Germán Rodriguez Márquez

“Nos es inevitable atravesar un día sin visitar el ayer, ese rompecabezas de reflexiones nostálgicas que se propaga con la edad y la distancia que nos separa de nuestra tierra; de aquellos tiempos. Así, este relato rastrea dichos momentos o actividades que a lo largo de 12 horas me llevan de la mano a tocar el instrumento más irónico del presente: el pasado.”


Germán Rodríguez

Me levanto en la madrugada a escribir por dos o tres horas. Al acabar apunto el número de palabras en la casilla correspondiente del calendario.  Aquel sábado 23 de Julio no fue la excepción: 432p./FIN. Llevaba dos semanas trabajando en un cuento para la revista literaria Ítaca y finalmente lo terminaba. Lo imprimí y lo puse sobre el sillón. Preparé la cafetera y leí el periódico mientras el agua hervía. Eran apenas las seis de la mañana y Lea dormía profundamente.
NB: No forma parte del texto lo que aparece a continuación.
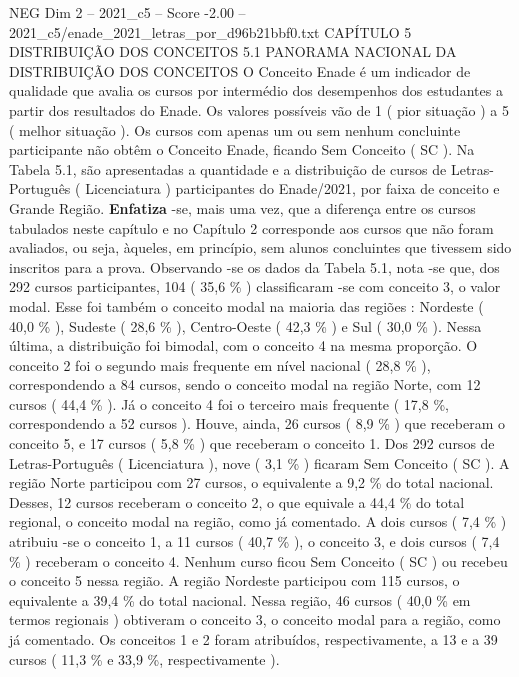 \begin{textsample}{NEG Dim 2 – 2021\_c5 – Score -2.00 – 2021\_c5/enade\_2021\_letras\_por\_d96b21bbf0.txt}  \label{ex:f2_neg_145}
CAPÍTULO 5 DISTRIBUIÇÃO DOS CONCEITOS 5.1 PANORAMA NACIONAL DA DISTRIBUIÇÃO DOS CONCEITOS O Conceito Enade é um indicador de qualidade que avalia os cursos por intermédio dos desempenhos dos estudantes a partir dos resultados do Enade.
Os valores possíveis vão de 1 ( pior situação ) a 5 ( melhor situação ).
Os cursos com apenas um ou sem nenhum concluinte participante não obtêm o Conceito Enade, ficando Sem Conceito ( SC ).
Na Tabela 5.1, são apresentadas a quantidade e a distribuição de cursos de Letras-Português ( Licenciatura ) participantes do Enade/2021, por faixa de conceito e Grande Região. \textbf{Enfatiza} -se, mais uma vez, que a diferença entre os cursos tabulados neste capítulo e no Capítulo 2 corresponde aos cursos que não foram avaliados, ou seja, àqueles, em princípio, sem alunos concluintes que tivessem sido inscritos para a prova.
Observando -se os dados da Tabela 5.1, nota -se que, dos 292 cursos participantes, 104 ( 35,6 \% ) classificaram -se com conceito 3, o valor modal.
Esse foi também o conceito modal na maioria das regiões : Nordeste ( 40,0 \% ), Sudeste ( 28,6 \% ), Centro-Oeste ( 42,3 \% ) e Sul ( 30,0 \% ).
Nessa última, a distribuição foi bimodal, com o conceito 4 na mesma proporção.
O conceito 2 foi o segundo mais frequente em nível nacional ( 28,8 \% ), correspondendo a 84 cursos, sendo o conceito modal na região Norte, com 12 cursos ( 44,4 \% ).
Já o conceito 4 foi o terceiro mais frequente ( 17,8 \%, correspondendo a 52 cursos ).
Houve, ainda, 26 cursos ( 8,9 \% ) que receberam o conceito 5, e 17 cursos ( 5,8 \% ) que receberam o conceito 1.
Dos 292 cursos de Letras-Português ( Licenciatura ), nove ( 3,1 \% ) ficaram Sem Conceito ( SC ).
A região Norte participou com 27 cursos, o equivalente a 9,2 \% do total nacional.
Desses, 12 cursos receberam o conceito 2, o que equivale a 44,4 \% do total regional, o conceito modal na região, como já comentado.
A dois cursos ( 7,4 \% ) atribuiu -se o conceito 1, a 11 cursos ( 40,7 \% ), o conceito 3, e dois cursos ( 7,4 \% ) receberam o conceito 4.
Nenhum curso ficou Sem Conceito ( SC ) ou recebeu o conceito 5 nessa região.
A região Nordeste participou com 115 cursos, o equivalente a 39,4 \% do total nacional.
Nessa região, 46 cursos ( 40,0 \% em termos regionais ) obtiveram o conceito 3, o conceito modal para a região, como já comentado.
Os conceitos 1 e 2 foram atribuídos, respectivamente, a 13 e a 39 cursos ( 11,3 \% e 33,9 \%, respectivamente ).

\end{textsample}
Las primeras horas del día las dedico a escribir pues, arropado por el silencio, permanezco en estado somnoliento por largo tiempo y es como traspasar los sueños a la página de un solo tirón. Luego los edito y así voy sobreviviendo. Si hubiera sido un lunes o un miércoles, me habría tocado vestirme y tomarme el café a la carrera, dejar mi traje de escritor y entrar al mundo laboral y a la ruda gente del tranvía. Pero era sábado, con calma llené las tazas de café y fui a la habitación. Lea tardó en notar mi presencia. Al hacerlo se estiró. Llevé el café  hasta su mesa de noche y con modorra añadió: «gracias, huele exquisito».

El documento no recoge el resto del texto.